**What to produce:**
The following data needs to be repeated exactly, with all images excluded.

**Input material:**
::::::::::
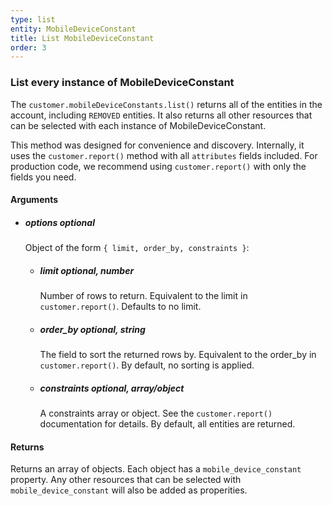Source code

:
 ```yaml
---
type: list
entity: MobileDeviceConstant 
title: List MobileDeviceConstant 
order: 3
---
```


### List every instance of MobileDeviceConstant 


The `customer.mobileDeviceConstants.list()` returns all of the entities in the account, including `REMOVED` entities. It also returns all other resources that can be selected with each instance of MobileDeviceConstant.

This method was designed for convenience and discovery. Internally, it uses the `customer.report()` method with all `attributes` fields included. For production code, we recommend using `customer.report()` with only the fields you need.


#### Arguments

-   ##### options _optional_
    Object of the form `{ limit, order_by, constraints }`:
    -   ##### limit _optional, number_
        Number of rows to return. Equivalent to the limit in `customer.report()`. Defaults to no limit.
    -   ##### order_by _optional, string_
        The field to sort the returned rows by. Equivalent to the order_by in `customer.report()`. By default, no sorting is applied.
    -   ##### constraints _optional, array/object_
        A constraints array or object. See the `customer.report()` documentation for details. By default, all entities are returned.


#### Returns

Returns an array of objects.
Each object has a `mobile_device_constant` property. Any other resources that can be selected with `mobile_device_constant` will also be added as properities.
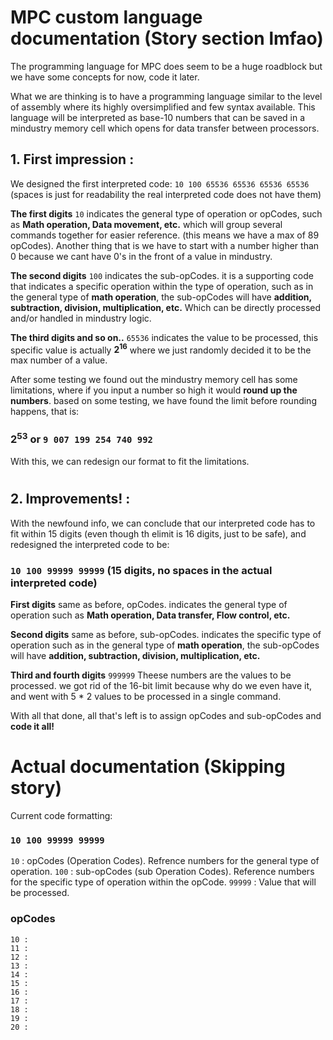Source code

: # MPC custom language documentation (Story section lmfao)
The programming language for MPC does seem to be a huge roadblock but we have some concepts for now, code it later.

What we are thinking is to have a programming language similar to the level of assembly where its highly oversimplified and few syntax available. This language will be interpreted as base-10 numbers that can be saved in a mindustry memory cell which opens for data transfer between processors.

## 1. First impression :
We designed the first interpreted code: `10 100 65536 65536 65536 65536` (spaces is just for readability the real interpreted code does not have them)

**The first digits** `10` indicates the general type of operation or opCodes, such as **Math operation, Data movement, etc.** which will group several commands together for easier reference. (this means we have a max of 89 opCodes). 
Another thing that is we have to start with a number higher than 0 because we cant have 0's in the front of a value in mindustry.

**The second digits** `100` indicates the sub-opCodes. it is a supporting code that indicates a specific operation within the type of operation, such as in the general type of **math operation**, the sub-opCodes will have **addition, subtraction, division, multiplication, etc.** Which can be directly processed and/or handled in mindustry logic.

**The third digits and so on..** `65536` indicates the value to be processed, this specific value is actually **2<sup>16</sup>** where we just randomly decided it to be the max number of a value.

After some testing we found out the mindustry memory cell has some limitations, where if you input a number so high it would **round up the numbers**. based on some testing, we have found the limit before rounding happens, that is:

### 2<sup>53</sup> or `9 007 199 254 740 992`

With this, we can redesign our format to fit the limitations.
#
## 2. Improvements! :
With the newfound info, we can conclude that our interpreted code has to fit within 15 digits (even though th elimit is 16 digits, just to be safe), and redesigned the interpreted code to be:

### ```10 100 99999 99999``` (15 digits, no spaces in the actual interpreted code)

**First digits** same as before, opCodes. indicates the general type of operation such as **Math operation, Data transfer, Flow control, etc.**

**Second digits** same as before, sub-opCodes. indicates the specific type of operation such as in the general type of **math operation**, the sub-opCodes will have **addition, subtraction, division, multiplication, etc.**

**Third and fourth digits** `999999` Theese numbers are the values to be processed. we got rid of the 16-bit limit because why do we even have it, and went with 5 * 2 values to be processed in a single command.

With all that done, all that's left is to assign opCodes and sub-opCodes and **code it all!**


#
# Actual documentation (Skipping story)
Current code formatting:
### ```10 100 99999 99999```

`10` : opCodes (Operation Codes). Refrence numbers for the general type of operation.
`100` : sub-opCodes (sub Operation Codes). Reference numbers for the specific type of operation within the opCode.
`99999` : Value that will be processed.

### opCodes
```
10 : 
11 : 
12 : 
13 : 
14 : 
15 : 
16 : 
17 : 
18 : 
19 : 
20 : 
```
::::::::::
**Answer space:**
Source code

:
 ```yaml
---
type: list
entity: MobileDeviceConstant 
title: List MobileDeviceConstant 
order: 3
---
```


### List every instance of MobileDeviceConstant 


The `customer.mobileDeviceConstants.list()` returns all of the entities in the account, including `REMOVED` entities. It also returns all other resources that can be selected with each instance of MobileDeviceConstant.

This method was designed for convenience and discovery. Internally, it uses the `customer.report()` method with all `attributes` fields included. For production code, we recommend using `customer.report()` with only the fields you need.


#### Arguments

-   ##### options _optional_
    Object of the form `{ limit, order_by, constraints }`:
    -   ##### limit _optional, number_
        Number of rows to return. Equivalent to the limit in `customer.report()`. Defaults to no limit.
    -   ##### order_by _optional, string_
        The field to sort the returned rows by. Equivalent to the order_by in `customer.report()`. By default, no sorting is applied.
    -   ##### constraints _optional, array/object_
        A constraints array or object. See the `customer.report()` documentation for details. By default, all entities are returned.


#### Returns

Returns an array of objects.
Each object has a `mobile_device_constant` property. Any other resources that can be selected with `mobile_device_constant` will also be added as properities.
Source code

: # MPC custom language documentation (Story section lmfao)
The programming language for MPC does seem to be a huge roadblock but we have some concepts for now, code it later.

What we are thinking is to have a programming language similar to the level of assembly where its highly oversimplified and few syntax available. This language will be interpreted as base-10 numbers that can be saved in a mindustry memory cell which opens for data transfer between processors.

## 1. First impression :
We designed the first interpreted code: `10 100 65536 65536 65536 65536` (spaces is just for readability the real interpreted code does not have them)

**The first digits** `10` indicates the general type of operation or opCodes, such as **Math operation, Data movement, etc.** which will group several commands together for easier reference. (this means we have a max of 89 opCodes). 
Another thing that is we have to start with a number higher than 0 because we cant have 0's in the front of a value in mindustry.

**The second digits** `100` indicates the sub-opCodes. it is a supporting code that indicates a specific operation within the type of operation, such as in the general type of **math operation**, the sub-opCodes will have **addition, subtraction, division, multiplication, etc.** Which can be directly processed and/or handled in mindustry logic.

**The third digits and so on..** `65536` indicates the value to be processed, this specific value is actually **2<sup>16</sup>** where we just randomly decided it to be the max number of a value.

After some testing we found out the mindustry memory cell has some limitations, where if you input a number so high it would **round up the numbers**. based on some testing, we have found the limit before rounding happens, that is:

### 2<sup>53</sup> or `9 007 199 254 740 992`

With this, we can redesign our format to fit the limitations.
#
## 2. Improvements! :
With the newfound info, we can conclude that our interpreted code has to fit within 15 digits (even though th elimit is 16 digits, just to be safe), and redesigned the interpreted code to be:

### ```10 100 99999 99999``` (15 digits, no spaces in the actual interpreted code)

**First digits** same as before, opCodes. indicates the general type of operation such as **Math operation, Data transfer, Flow control, etc.**

**Second digits** same as before, sub-opCodes. indicates the specific type of operation such as in the general type of **math operation**, the sub-opCodes will have **addition, subtraction, division, multiplication, etc.**

**Third and fourth digits** `999999` Theese numbers are the values to be processed. we got rid of the 16-bit limit because why do we even have it, and went with 5 * 2 values to be processed in a single command.

With all that done, all that's left is to assign opCodes and sub-opCodes and **code it all!**


#
# Actual documentation (Skipping story)
Current code formatting:
### ```10 100 99999 99999```

`10` : opCodes (Operation Codes). Refrence numbers for the general type of operation.
`100` : sub-opCodes (sub Operation Codes). Reference numbers for the specific type of operation within the opCode.
`99999` : Value that will be processed.

### opCodes
```
10 : 
11 : 
12 : 
13 : 
14 : 
15 : 
16 : 
17 : 
18 : 
19 : 
20 : 
```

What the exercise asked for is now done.